We would like to explore additional uses for our scene models, such as for computer gaming and videos. It would be interesting to try other physically grounded editing operations as well; for example, deleting or moving objects from a scene, or adding physically-based animations when inserting objects (e.g., dragging a table cloth over a table). Extending our method to jointly infer a scene all at once (rather than serially) could lead to better estimates. Our depth estimates might also be useful for inferring depth order and occlusion boundaries.
Judging by our synthetic image user study, our method might also be useful as a fast, incremental renderer. For example, if a 3D modeler has created and rendered a scene, and wants to insert a new object quickly, our method could be used rather than re-rendering the full scene (which, for most scenes, should incur less render time since our estimated scene may contain significantly fewer light sources and/or polygons).

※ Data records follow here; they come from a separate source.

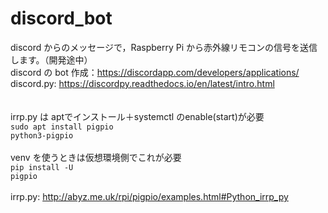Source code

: # discord_bot

discord からのメッセージで，Raspberry Pi から赤外線リモコンの信号を送信します。（開発途中）<br>
discord の bot 作成：https://discordapp.com/developers/applications/<br>
discord.py: https://discordpy.readthedocs.io/en/latest/intro.html<br>
<br>
<br>
irrp.py は aptでインストール＋systemctl のenable(start)が必要<br>
<code>sudo apt install pigpio python3-pigpio</code><br>
<br>
venv を使うときは仮想環境側でこれが必要<br>
<code>pip install -U pigpio</code><br>
<br>
irrp.py: http://abyz.me.uk/rpi/pigpio/examples.html#Python_irrp_py<br>
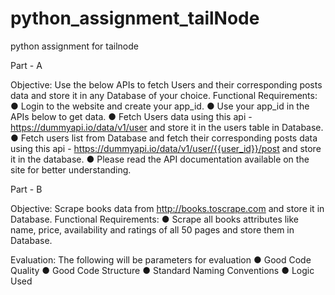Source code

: # python_assignment_tailNode
python assignment for tailnode

Part - A

Objective: Use the below APIs to fetch Users and their corresponding posts data
and store it in any Database of your choice.
Functional Requirements:
● Login to the website and create your app_id.
● Use your app_id in the APIs below to get data.
● Fetch Users data using this api - https://dummyapi.io/data/v1/user and store it in the
users table in Database.
● Fetch users list from Database and fetch their corresponding posts data using this
api - https://dummyapi.io/data/v1/user/{{user_id}}/post and store it in the database.
● Please read the API documentation available on the site for better understanding.

Part - B

Objective: Scrape books data from http://books.toscrape.com and store it in
Database.
Functional Requirements:
● Scrape all books attributes like name, price, availability and ratings of all 50 pages
and store them in Database.

Evaluation:
The following will be parameters for evaluation
● Good Code Quality
● Good Code Structure
● Standard Naming Conventions
● Logic Used
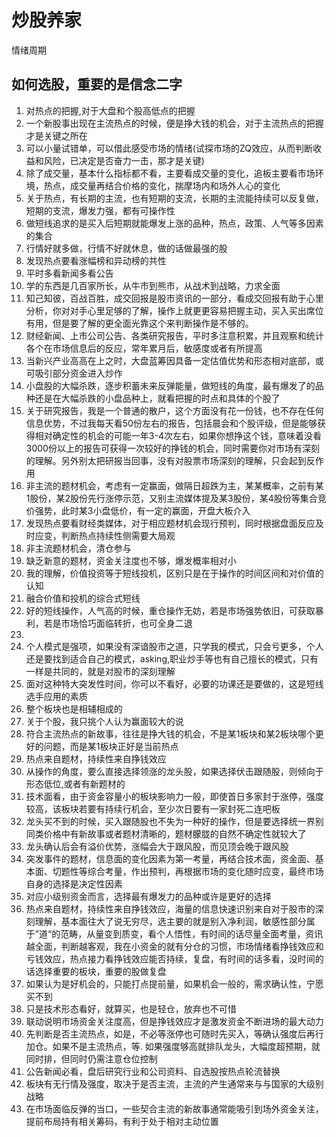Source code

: # 炒股养家
情绪周期
## 如何选股，重要的是信念二字
1. 对热点的把握,对于大盘和个股高低点的把握
2. 一个新股事出现在主流热点的时候，便是挣大钱的机会，对于主流热点的把握才是关键之所在
3. 可以小量试错单，可以借此感受市场的情绪(试探市场的ZQ效应，从而判断收益和风险，已决定是否奋力一击，那才是关键)
4. 除了成交量，基本什么指标都不看，主要看成交量的变化，追板主要看市场环境，热点，成交量再结合价格的变化，揣摩场内和场外人心的变化
5. 关于热点，有长期的主流，也有短期的支流，长期的主流能持续可以反复做，短期的支流，爆发力强，都有可操作性
6. 做短线追求的是买入后短期就能爆发上涨的品种，热点，政策、人气等多因素的集合
7. 行情好就多做，行情不好就休息，做的话做最强的股
8. 发现热点要看涨幅榜和异动榜的共性
9. 平时多看新闻多看公告
10. 学的东西是几百家所长，从牛市到熊市，从战术到战略，力求全面
11. 知己知彼，百战百胜，成交回报是股市资讯的一部分，看成交回报有助于心里分析，你对对手心里足够的了解，操作上就更更容易把握主动，买入买出席位有用，但是要了解的更全面光靠这个来判断操作是不够的。
12. 财经新闻、上市公司公告、各类研究报告，平时多注意积累，并且观察和统计各个在市场信息后的反应，常年累月后，敏感度或者有所提高
13. 当新兴产业高高在上之时，大盘蓝筹因具备一定估值优势和形态相对底部，或可吸引部分资金进入炒作
14. 小盘股的大幅杀跌，逐步积蓄未来反弹能量，做短线的角度，最有爆发了的品种还是在大幅杀跌的小盘品种上，就看把握的时点和具体的个股了
15. 关于研究报告，我是一个普通的散户，这个方面没有花一份钱，也不存在任何信息优势，不过我每天看50份左右的报告，包括晨会和个股评级，但是能够获得相对确定性的机会的可能一年3-4次左右，如果你想挣这个钱，意味着没看3000份以上的报告可获得一次较好的挣钱的机会，同时需要你对市场有深刻的理解。另外别太把研报当回事，没有对股票市场深刻的理解，只会起到反作用
16. 非主流的题材机会，考虑有一定赢面，做隔日超跌为主，某某概率，之前有某1股份，某2股份先行涨停示范，又别主流媒体提及某3股份，某4股份等集合竞价强势，此时某3小盘低价，有一定的赢面，开盘大板介入
17. 发现热点要看财经类媒体，对于相应题材机会现行预判，同时根据盘面反应及时应变，判断热点持续性侧需要大局观
18. 非主流题材机会，清仓参与
19. 缺乏新意的题材，资金关注度也不够，爆发概率相对小
20. 我的理解，价值投资等于短线投机，区别只是在于操作的时间区间和对价值的认知
21. 融合价值和投机的综合式短线
22. 好的短线操作，人气高的时候，重仓操作无妨，若是市场强势依旧，可获取暴利，若是市场恰巧面临转折，也可全身二退
23. 
24. 个人模式是强项，如果没有深谙股市之道，只学我的模式，只会亏更多，个人还是要找到适合自己的模式，asking,职业炒手等也有自己擅长的模式，只有一样是共同的，就是对股市的深刻理解
25. 面对这种特大突发性时间，你可以不看好，必要的功课还是要做的，这是短线选手应用的素质
26. 整个板块也是相辅相成的
27. 关于个股，我只挑个人认为赢面较大的说
28. 符合主流热点的新故事，往往是挣大钱的机会，不是某1板块和某2板块哪个更好的问题，而是某1板块正好是当前热点
29. 热点来自题材，持续性来自挣钱效应
30. 从操作的角度，要么直接选择领涨的龙头股，如果选择伏击跟随股，则倾向于形态低位,或者有新题材的
31. 技术面看，由于资金容量小的板块影响力一般，即使首日多家封于涨停，强度较高，该板块若要有持续行机会，至少次日要有一家封死二连吧板
32. 龙头买不到的时候，买入跟随股也不失为一种好的操作，但是要选择统一界别同类价格中有新故事或者题材清晰的，题材朦胧的自然不确定性就较大了
33. 龙头确认后会有溢价优势，涨幅会大于跟风股，而见顶会晚于跟风股
34. 突发事件的题材，信息面的变化因素为第一考量，再结合技术面，资金面、基本面、切题性等综合考量，作出预判，再根据市场的变化随时应变，最终市场自身的选择是决定性因素
35. 对应小级别资金而言，选择最有爆发力的品种或许是更好的选择
36. 热点来自题材，持续性来自挣钱效应，海量的信息快速识别来自对于股市的深刻理解，基本面往大了说无穷尽，选主要的就是别入净利润，敏感性部分属于”道“的范畴，从量变到质变，看个人悟性，有时间的话尽量全面考量，资讯越全面，判断越客观，我在小资金的就有分仓的习惯，市场情绪看挣钱效应和亏钱效应，热点接力看挣钱效应能否持续，复盘，有时间的话多看，没时间的话选择重要的板块，重要的股做复盘
37. 如果认为是好机会的，只能打点提前量，如果机会一般的，需求确认性，宁愿买不到
38. 只是技术形态看好，就算买，也是轻仓，放弃也不可惜
39. 联动说明市场资金关注度高，但是挣钱效应才是激发资金不断进场的最大动力
40. 先判断是否主流热点，如是，不必等涨停也可随时先买入，等确认强度后再行加仓。如果不是主流热点，等. 如果强度够高就排队龙头，大幅度超预期，就同时排，但同时仍需注意仓位控制
41. 公告新闻必看，盘后研究行业和公司资料、自选股按热点轮流替换
42. 板块有无行情及强度，取决于是否主流，主流的产生通常来与与国家的大级别战略
43. 在市场面临反弹的当口，一些契合主流的新故事通常能吸引到场外资金关注，提前布局持有相关筹码，有利于处于相对主动位置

We have presented a novel image editor that, unlike most image editors that operate in 2D, allows users to make physically meaningful edits to an image with ease. Our software supports realistic object insertion, on-the-fly lighting changes, post-process depth of field modifications, and is applicable to legacy, LDR images. These interactions are facilitated by our automatic scene inference algorithm, which encompasses our primary technical contributions: single image depth estimation, and data-driven illumination inference. Results produced by our system appear realistic in many cases, and a user study provides good evidence that objects inserted with our fully automatic technique look more realistic than corresponding real photographs over one third of the time.
This work was funded in part by the NSF GRFP, NSF Award IIS 0916014, ONR MURI Award N00014-10-10934, and an NSF Expeditions Award, IIS-1029035. Any opinions, findings, and conclusions or recommendations expressed in this material are those of the author(s) and do not necessarily reflect the views of the National Science Foundation or of the Office of Naval Research.